The European Union is poised for more of the hot and dry weather which prompted officials to slash to a seven-year low their forecast for the bloc’s corn yield, while downgrading hopes for soybean and sunflower crops too.
Rainfall “will be restricted” in Europe over the next week, “while temperatures are warmer than usual”, if falling short of recent highs which broke records in France and the UK, weather bureau World Weather said.
“Net drying is expected in the majority of the continent,” with western Europe to stay dry and warm in the first week of August, when some more eastern areas will see rain.
“The bottom line in Europe will remain one of concern for areas from Hungary to Greece and in France, the UK, Spain, Portugal, Italy, Germany Belgium, Netherlands and Portugal,” World Weather said.
“Too much warm and dry weather will maintain crop and livestock stress even through temperature extremes will not be as great as those of the past.”
Seven-year low
The forecast comes amid growing worries over damage from the conditions autumn-harvested crops – notably corn, for which the EU’s Mars agrimeteorology bureau on Monday cut its yield forecast by 0.62 tonnes per hectare to 7.35 tonnes per hectare.
Compared with European Commission data, that would represent the weakest result since 2015-16.
Factoring in the commission area estimate of 9.13m hectares, the yield figure on GrainPriceNews calculations implies a harvest of 66.2m tonnes, which would represent a fall of 6.5m tonnes year on year, and be the smallest crop in five years.
Mars also cut its hopes for this year’s EU sunflower yield by 0.19 tonnes per hectare to 2.18 tonnes per hectare, and for soybeans by 0.27 tonnes per hectare to 2.72 tonnes per hectare, in both cases dragging the forecasts below five-year-average levels.
‘Drought and heat stress’
Mars said that it had “substantially reduced” its outlooks for autumn-harvested crops “due to continued hot and/or dry weather conditions in large parts of Europe”.
The last month had been “marked by extremely hot and dry conditions in several regions of Europe”, with damage “most pronounced in regions that were already affected by long-lasting rain deficit”.
These included “large parts of Spain, southern France, central and northern Italy, central Germany, northern Romania, eastern Hungary” as well as, outside the EU, “western and southern Ukraine”.

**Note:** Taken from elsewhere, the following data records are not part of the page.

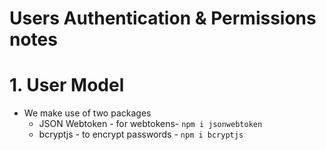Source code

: # Users Authentication & Permissions notes

# 1. User Model
- We make use of two packages
  - JSON Webtoken - for webtokens- `npm i jsonwebtoken`
  - bcryptjs - to encrypt passwords - `npm i bcryptjs`


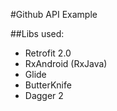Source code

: #Github API Example

##Libs used:

* Retrofit 2.0
* RxAndroid (RxJava)
* Glide
* ButterKnife
* Dagger 2
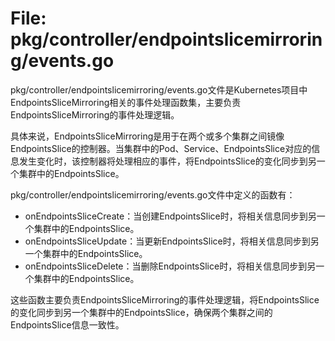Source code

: # File: pkg/controller/endpointslicemirroring/events.go

pkg/controller/endpointslicemirroring/events.go文件是Kubernetes项目中EndpointsSliceMirroring相关的事件处理函数集，主要负责EndpointsSliceMirroring的事件处理逻辑。

具体来说，EndpointsSliceMirroring是用于在两个或多个集群之间镜像EndpointsSlice的控制器。当集群中的Pod、Service、EndpointsSlice对应的信息发生变化时，该控制器将处理相应的事件，将EndpointsSlice的变化同步到另一个集群中的EndpointsSlice。

pkg/controller/endpointslicemirroring/events.go文件中定义的函数有：

- onEndpointsSliceCreate：当创建EndpointsSlice时，将相关信息同步到另一个集群中的EndpointsSlice。
- onEndpointsSliceUpdate：当更新EndpointsSlice时，将相关信息同步到另一个集群中的EndpointsSlice。
- onEndpointsSliceDelete：当删除EndpointsSlice时，将相关信息同步到另一个集群中的EndpointsSlice。

这些函数主要负责EndpointsSliceMirroring的事件处理逻辑，将EndpointsSlice的变化同步到另一个集群中的EndpointsSlice，确保两个集群之间的EndpointsSlice信息一致性。

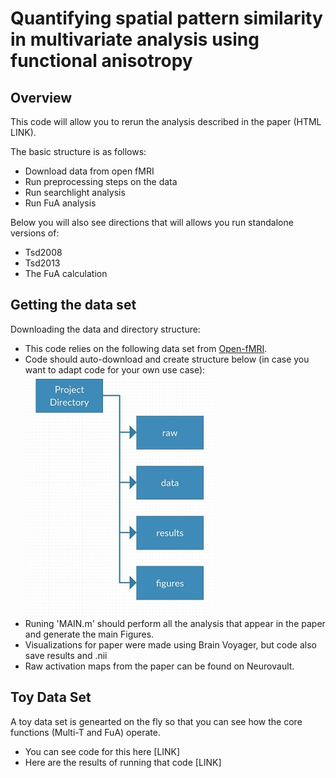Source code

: Quantifying spatial pattern similarity in multivariate analysis using functional anisotropy
==============
Overview 
--------------
This code will allow you to rerun the analysis described in the paper (HTML LINK). 

The basic structure is as follows: 
- Download data from open fMRI 
- Run preprocessing steps on the data 
- Run searchlight analysis 
- Run FuA analysis 

Below you will also see directions that will allows you run standalone versions of: 
- Tsd2008
- Tsd2013 
- The FuA calculation 

Getting the data set
--------------

Downloading the data and directory structure: 
- This code relies on the following data set from [Open-fMRI](https://openfmri.org/dataset/ds000158/ "Data Used For Project").
- Code should auto-download and create structure below (in case you want to adapt code for your own use case):
![Image of Dir Structure](/images/dirstruct.jpg?raw=true "Dir Structure For Project")
- Runing 'MAIN.m' should perform all the analysis that appear in the paper and generate the main Figures. 
- Visualizations for paper were made using Brain Voyager, but code also save results and .nii 
- Raw activation maps from the paper can be found on Neurovault. 

Toy Data Set
--------------
A toy data set is genearted on the fly so that you can see how the core functions (Multi-T and FuA) operate. 
- You can see code for this here [LINK]
- Here are the results of running that code [LINK] 


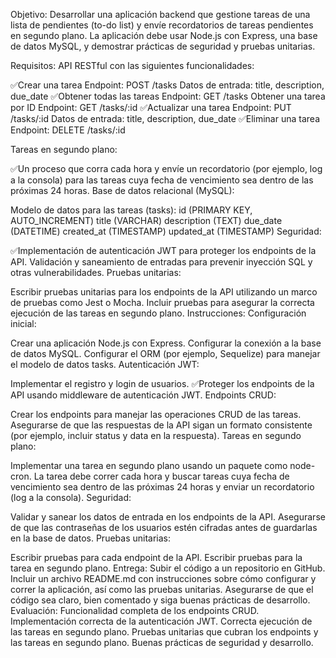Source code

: Objetivo:
Desarrollar una aplicación backend que gestione tareas de una lista de pendientes (to-do list) y envíe recordatorios de tareas pendientes en segundo plano. La aplicación debe usar Node.js con Express, una base de datos MySQL, y demostrar prácticas de seguridad y pruebas unitarias.

Requisitos:
API RESTful con las siguientes funcionalidades:

✅Crear una tarea 
Endpoint: POST /tasks
Datos de entrada: title, description, due_date
✅Obtener todas las tareas
Endpoint: GET /tasks
Obtener una tarea por ID
Endpoint: GET /tasks/:id
✅Actualizar una tarea
Endpoint: PUT /tasks/:id
Datos de entrada: title, description, due_date
✅Eliminar una tarea
Endpoint: DELETE /tasks/:id 


Tareas en segundo plano:

✅Un proceso que corra cada hora y envíe un recordatorio (por ejemplo, log a la consola) para las tareas cuya fecha de vencimiento sea dentro de las próximas 24 horas.
Base de datos relacional (MySQL):

Modelo de datos para las tareas (tasks):
id (PRIMARY KEY, AUTO_INCREMENT)
title (VARCHAR)
description (TEXT)
due_date (DATETIME)
created_at (TIMESTAMP)
updated_at (TIMESTAMP)
Seguridad:

✅Implementación de autenticación JWT para proteger los endpoints de la API.
Validación y saneamiento de entradas para prevenir inyección SQL y otras vulnerabilidades.
Pruebas unitarias:

Escribir pruebas unitarias para los endpoints de la API utilizando un marco de pruebas como Jest o Mocha.
Incluir pruebas para asegurar la correcta ejecución de las tareas en segundo plano.
Instrucciones:
Configuración inicial:

Crear una aplicación Node.js con Express.
Configurar la conexión a la base de datos MySQL.
Configurar el ORM (por ejemplo, Sequelize) para manejar el modelo de datos tasks.
Autenticación JWT:

Implementar el registro y login de usuarios.
✅Proteger los endpoints de la API usando middleware de autenticación JWT.
Endpoints CRUD:

Crear los endpoints para manejar las operaciones CRUD de las tareas.
Asegurarse de que las respuestas de la API sigan un formato consistente (por ejemplo, incluir status y data en la respuesta).
Tareas en segundo plano:

Implementar una tarea en segundo plano usando un paquete como node-cron.
La tarea debe correr cada hora y buscar tareas cuya fecha de vencimiento sea dentro de las próximas 24 horas y enviar un recordatorio (log a la consola).
Seguridad:

Validar y sanear los datos de entrada en los endpoints de la API.
Asegurarse de que las contraseñas de los usuarios estén cifradas antes de guardarlas en la base de datos.
Pruebas unitarias:

Escribir pruebas para cada endpoint de la API.
Escribir pruebas para la tarea en segundo plano.
Entrega:
Subir el código a un repositorio en GitHub.
Incluir un archivo README.md con instrucciones sobre cómo configurar y correr la aplicación, así como las pruebas unitarias.
Asegurarse de que el código sea claro, bien comentado y siga buenas prácticas de desarrollo.
Evaluación:
Funcionalidad completa de los endpoints CRUD.
Implementación correcta de la autenticación JWT.
Correcta ejecución de las tareas en segundo plano.
Pruebas unitarias que cubran los endpoints y las tareas en segundo plano.
Buenas prácticas de seguridad y desarrollo.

The conditions had come at a sensitive developmental point for crops, with the bureau reporting that “apart from direct impacts on growth, drought and heat stress in several regions coincided with the flowering stage, resulting in reduced flower fertility”.
It also noted that “water reservoirs are at a very low level”, boosting the threat to irrigated crops of further dryness.
‘Severely affected’
For France, the EU’s top corn producer, Mars downgraded its yield forecast by 0.31 tonnes per hectare to 8.90 tonnes per hectare, warning that “the dry conditions since early July, combined with the heatwave in mid-July, have affected the condition of maize and sunflower crops during the flowering stage”.
The outlook for second-ranked grower Romania was cut by 0.36 tonnes per hectare to 5.53 tonnes per hectare, warning that rainfall levels of 30-80% below the long-term average over the past month “led to exceptionally poor soil moisture conditions in several major producing regions”.
However, third-ranked producer Hungary received a particularly large yield forecast downgrade, of 2.23 tonnes per hectare to 5.52 tonnes per hectare, thanks to “strong drought impacts” in eastern areas.
“The continued drought conditions in eastern Hungary severely affected the winter and summer crop outlooks,” Mars said, adding that an “upcoming heatwave may degrade even more” yield prospects.